CIP News & Insights | Sept. 1, 2020 Newsletter

Sep 1, 2020

This is a web version of the Center for an Informed Public’s News & Insights newsletter for July 2020, which was sent out on July 30. Check out our newsletter archives. Not signed up to received the CIP’s newsletter? Register here.

Center for an Informed Public welcomes new iSchool assistant professor Tanu Mitra

When Tanu Mitra (pictured above) saw a faculty job posting at the University of Washington Information School late last year, the computer scientist said that she was instantly drawn to it. “This is the powerhouse,” Mitra said of the iSchool, where she recently started as an assistant professor with expertise in social computing, computer-supported cooperative work and online misinformation. “What a better place to be?” she said in a recent interview, pointing out that the UW’s Center for an Informed Public, where she was recently named a faculty member, was also a particular draw.

Read more …


  • DEEPFAKES: Spotting deepfakes isn’t easy as you may think.
    // TAKE THE QUIZ
  • INSIGHTS: Why it’s important to slow down online.
    // WATCH …
  • ELECTION INTEGRITY PARTNERSHIP: Examining Twitter’s policy on misinformation.
    // LEARN MORE …

CIP in the News

Since the Center for an Informed Public officially launched late last year, our researchers have been regularly interviewed, quoted or otherwise featured in various local, regional and national news outlets, livestreams and podcasts.

Calling Bullshit covers

What started out as a popular University of Washington class developed and taught by Carl Bergstrom and Jevin West a few years ago is now a book, Calling Bullshit: The Art of Skepticism in a Data-Driven World.

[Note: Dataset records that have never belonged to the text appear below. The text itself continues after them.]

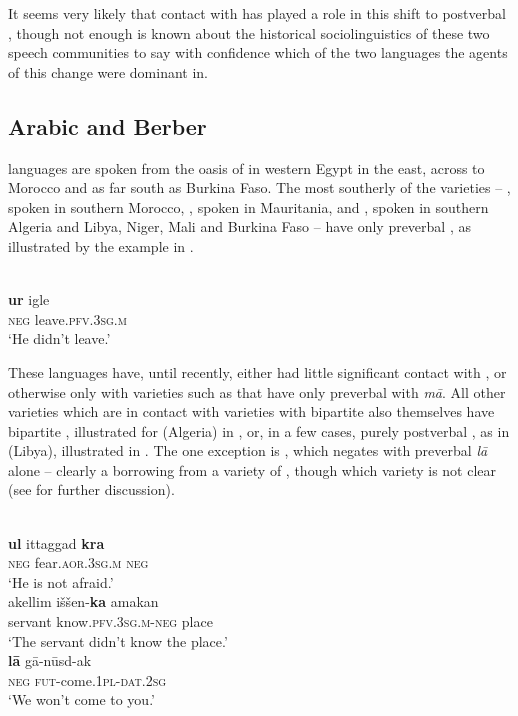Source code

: \documentclass[output=paper]{langsci/langscibook}
\begin{document}
It seems very likely that contact with   has played a role in this shift to postverbal , though not enough is known about the historical sociolinguistics of these two speech communities to say with confidence which of the two languages the agents of this change were dominant in.



\subsection{Arabic and Berber}


 languages are spoken from the oasis of  in western Egypt in the east, across to Morocco and as far south as Burkina Faso. The most southerly of the  varieties – , spoken in southern Morocco, , spoken in Mauritania, and , spoken in southern Algeria and Libya, Niger, {Mali} and Burkina Faso – have only preverbal , as illustrated by the  example in .


\ea\label{tua}
{        \citep[10]{Chaker1996}}\\
\gll \textbf{ur} igle\\
     \textsc{neg} leave\textsc{.pfv.3sg.m}\\
\glt ‘He didn’t leave.’
\z

These languages have, until recently, either had little significant contact with , or otherwise only with varieties such as  that have only preverbal  with \textit{mā}. All other  varieties which are in contact with  varieties with bipartite  also themselves have bipartite , illustrated for  (Algeria) in , or, in a few cases, purely postverbal , as in  (Libya), illustrated in . The one exception is , which negates with preverbal \textit{lā} alone – clearly a borrowing from a variety of , though which variety is not clear (see \citealt{Souag2009} for further discussion).

\ea\label{kab}
{        \citep[25]{Rabhi1996}}\\
\gll \textbf{ul} ittaggad \textbf{kra}\\
     \textsc{neg} fear.\textsc{aor.3sg.m} \textsc{neg}\\
\glt ‘He is not afraid.’
\ex \label{awjneg}
{        \citep[82]{Paradisi1961}}\\
\gll akellim iššen-\textbf{ka} amakan \\
     servant know\textsc{.pfv.3sg.m-neg} place\\
\glt ‘The servant didn’t know the place.’
\ex
{        \citep[58]{Souag2009}}\\
\gll \textbf{lā} gā-nūsd-ak\\
     \textsc{neg} \textsc{fut-}come\textsc{.1pl-dat.2sg}\\
\glt ‘We won’t come to you.’
\z
\end{document}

In recent weeks, the book has been reviewed in NatureThe GuardianWiredScientific American and the San Francisco Chronicle, just to name a few.

The Chronicle‘s review described the book as “a work of popular science that belongs among the genre’s best — not least because, read closely it might inoculate readers against the unsubstantiated claims of the genre’s worst.”

Nature wrote that the book is “[i]nformative and never boring” and that “this labour of love lays bare a cornucopia of selection biases, misleading data visualizations, machine-learning mishaps and more.”

Wired described Calling Bullshit as “a modern classic that is troubling in some places, sobering in others, and enlightening from beginning to end.”

Bergstrom and West recently joined a Spokesman Review Northwest Passages Book Club virtual gathering where they discussed the origins of the Calling Bullshit class at UW and an increasing need for the public to “call bullshit on lies, treachery, trickery, or injustice.” Bergstrom said: “As we get a little older, and … set in our ways … we get a little bit better at defending our beliefs and arguments. We become more and more set because we can always find ways to convince ourselves that the thing we believe before we started looking into it is true.”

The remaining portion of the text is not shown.